One day she called me up all excited. She had been working with a young teenager for many months with terrible acne and skin problems. Unable to deal with the stress of her family life and school, exacerbated by the hormones, the girl had become extremely anorexia. Ruth worked with her to understand that healthy skin came from within not just from without, and that proper diet would make her look more beautiful than any cream she could put on her face. “She told me this morning she had gained weight and was actually proud of it!” she practically yelled into the phone. As she spoke, I could see her standing next to her desk, formal in her white clinic jacket, but dancing around, her eyes sparkling and her hands waving in the air. When she calmed down, I told her that this was her passion. Stunned, she thought about it and proclaimed that indeed it was.

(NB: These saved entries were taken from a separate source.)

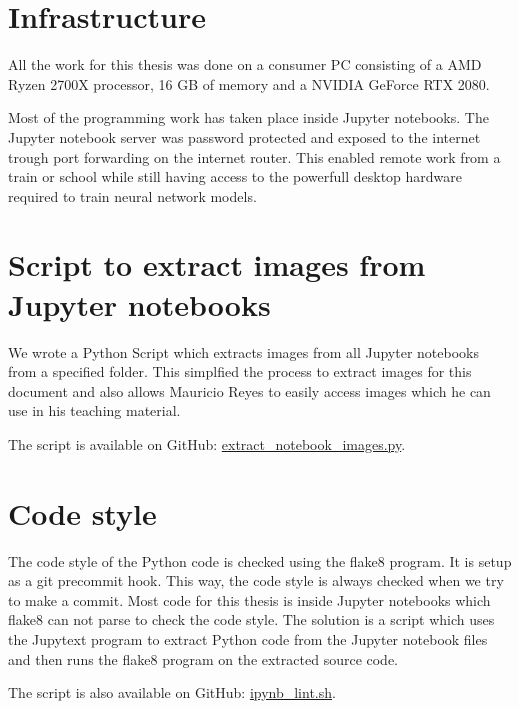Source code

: \label{chapter_infrastructure}
\section{Infrastructure}
All the work for this thesis was done on a consumer PC consisting of a AMD Ryzen 2700X processor, 16 GB of memory and a NVIDIA GeForce RTX 2080.

Most of the programming work has taken place inside Jupyter notebooks. The Jupyter notebook server was password protected and exposed to the internet trough port forwarding on the internet router. This enabled remote work from a train or school while still having access to the powerfull desktop hardware required to train neural network models.

\section{Script to extract images from Jupyter notebooks}

We wrote a Python Script which extracts images from all Jupyter notebooks from a specified folder. This simplfied the process to extract images for this document and also allows Mauricio Reyes to easily access images which he can use in his teaching material.

The script is available on GitHub: \href{https://github.com/andef4/thesis-code/blob/master/extract_notebook_images.py}{extract\_notebook\_images.py}.

\section{Code style}
The code style of the Python code is checked using the flake8 program. It is setup as a git precommit hook. This way, the code style is always checked when we try to make a commit. Most code for this thesis is inside Jupyter notebooks which flake8 can not parse to check the code style. The solution is a script which uses the Jupytext \cite{jupytext} program to extract Python code from the Jupyter notebook files and then runs the flake8 program on the extracted source code.

The script is also available on GitHub: \href{https://github.com/andef4/thesis-code/blob/master/ipynb_lint.sh}{ipynb\_lint.sh}.
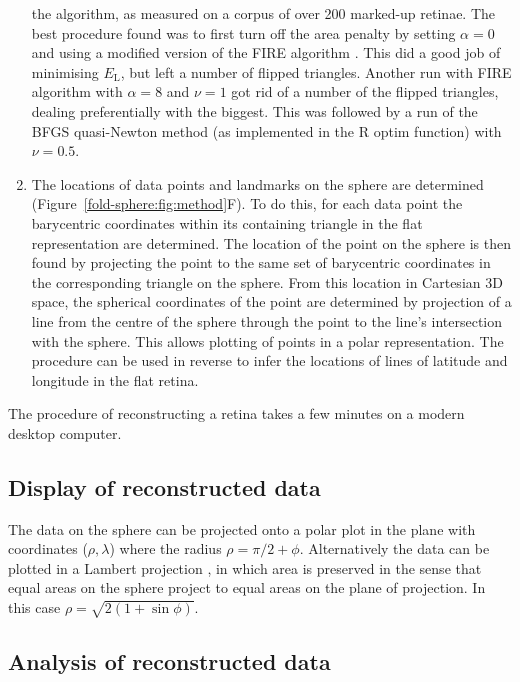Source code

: \documentclass[10pt]{article}
\begin{document}
\begin{enumerate}
  the algorithm, as measured on a corpus of over 200 marked-up
  retinae. The best procedure found was to first turn off the area
  penalty by setting $\alpha=0$ and using a modified version of the
  FIRE algorithm \cite{BitzEtal06stru}. This did a good job of
  minimising $E_{\mathrm{L}}$, but left a number of flipped
  triangles. Another run with FIRE algorithm with $\alpha=8$ and
  $\nu=1$ got rid of a number of the flipped triangles, dealing
  preferentially with the biggest. This was followed by a run of the
  BFGS quasi-Newton method (as implemented in the R optim function)
  with $\nu=0.5$.
\item The locations of data points and landmarks on the sphere are
  determined (Figure~\ref{fold-sphere:fig:method}F). To do this, for
  each data point the barycentric coordinates within its containing
  triangle in the flat representation are determined.  The location of
  the point on the sphere is then found by projecting the point to the
  same set of barycentric coordinates in the corresponding triangle on
  the sphere. From this location in Cartesian 3D space, the spherical
  coordinates of the point are determined by projection of a line from
  the centre of the sphere through the point to the line's
  intersection with the sphere. This allows plotting of points in a
  polar representation. The procedure can be used in reverse to infer
  the locations of lines of latitude and longitude in the flat retina.
\end{enumerate}

The procedure of reconstructing a retina takes a few minutes on a
modern desktop computer.

\subsection*{Display of reconstructed data}
\label{retistruct_plos:sec:displ-reconstr-data}

The data on the sphere can be projected onto a polar plot in the plane
with coordinates ($\rho, \lambda$) where the radius $\rho=\pi/2 +
\phi$. Alternatively the data can be plotted in a Lambert projection
\cite{FishEtal87spat}, in which area is preserved in the sense that
equal areas on the sphere project to equal areas on the plane of
projection. In this case $\rho=\sqrt{2(1+\sin\phi)}$.

\subsection*{Analysis of reconstructed data}
\label{retistruct_plos:sec:analys-reconstr-data}
\end{document}
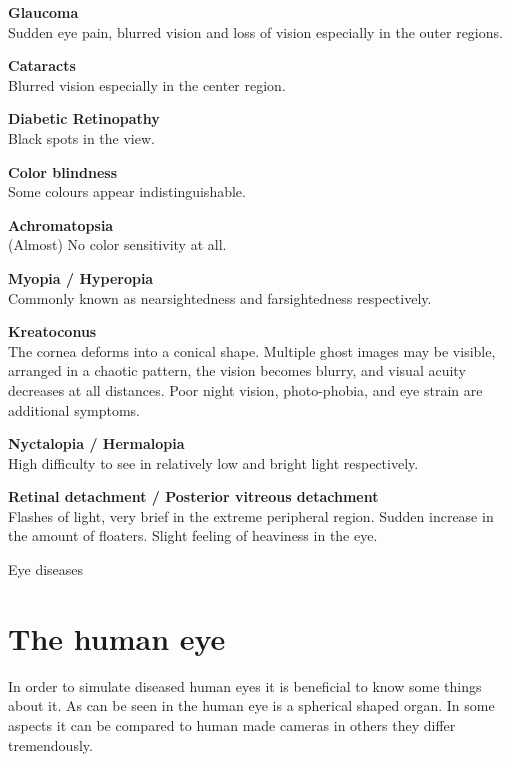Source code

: \documentclass{acm_proc_article-sp}
\begin{document}
\begin{table}
    \textbf{Glaucoma}\\
    Sudden eye pain, blurred vision and loss of vision especially in the
    outer regions.

    \vspace{1em}\textbf{Cataracts}\\
    Blurred vision especially in the center region.

    \vspace{1em}\textbf{Diabetic Retinopathy}\\
    Black spots in the view.

    \vspace{1em}\textbf{Color blindness}\\
    Some colours appear indistinguishable.

    \vspace{1em}\textbf{Achromatopsia}\\
    (Almost) No color sensitivity at all.

    \vspace{1em}\textbf{Myopia / Hyperopia}\\
    Commonly known as nearsightedness and farsightedness respectively.

    \vspace{1em}\textbf{Kreatoconus}\\
    The cornea deforms into a conical shape.
    Multiple ghost images may be visible, arranged in a chaotic pattern,
    the vision becomes blurry, and visual acuity decreases at all distances.
    Poor night vision, photo-phobia, and eye strain are additional symptoms.

    \vspace{1em}\textbf{Nyctalopia / Hermalopia}\\
    High difficulty to see in relatively low and bright light respectively.

    \vspace{1em}\textbf{Retinal detachment / Posterior vitreous detachment}\\
    Flashes of light, very brief in the extreme peripheral region.
    Sudden increase in the amount of floaters.
    Slight feeling of heaviness in the eye.
    \caption{Eye diseases}
    \label{tab:eye_diseases}
\end{table}

\section{The human eye}
In order to simulate diseased human eyes it is beneficial to know some things about it.
As can be seen in  the human eye is a spherical shaped organ.
In some aspects it can be compared to human made cameras in others they differ tremendously.
\end{document}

“All my life I thought I was ugly. I felt that nobody loved me. When I work with these girls, I tell them over and over again that I love them and that they are beautiful, using my words and my work, until they begin to believe it themselves. You are right! This is my passion! I have been living my passion my whole life!” While her work is not limited to teenagers, this is indeed where her heart lies, healing the teenager inside of her while she heals the teenagers around her.

Ruth’s passion in life is to make people feel beautiful, inside and out, through skin care. Her purpose is to overcome the ugly duckling inside of herself and stop others from being ugly.

Ruth could have picked numerous jobs such as fashion consultant, makeup artist, clothing designer, seamstress, art director, interior designer, all kinds of jobs which make people feel good by having good surroundings, clothing, and other exterior accouterments. But she chose cosmetology. This is her passion, the activity that gives her pleasure and satisfaction and serves her purpose in life. A purpose in life is like a mission statement, a form of job description, and passion is the motivator.

The Purpose Mission Statement

The definition of a mission statement in business is that it is a clearly defined statement of purpose and goals. In the article on networking, 10 Words or Less, I discuss how to describe what you to for others in the clearest and most concise way. You can use this same process to clarify and explain your purpose statement.

In brief, it must describe what you do, why you do it, and the benefit of doing it. Remember, the why and the benefit are part of your passion statement, but the “what” is the purpose. Give it a try.

Play detective with your life and look around at the things you do, your activities, hobbies, interests, job, and recreation time. Also pay attention to your “wish I was” thoughts. How many times in a day do you think “I wish I was doing…instead of this” or “I wish I was [bigger, thinner, smaller, healthier, happier, richer...]“. If you are spending more time thinking about something else and not thinking about what you are doing, odds are there are some clues there in the thinking.

Remember, you are probably already living your purpose, you just need to fine tune it and recognize the passion that is the driving force in your life’s purpose.

It’s no good running a pig farm
badly for thirty years while saying,
‘Really I was meant to be a ballet dancer.’
By that time, pigs will be your style.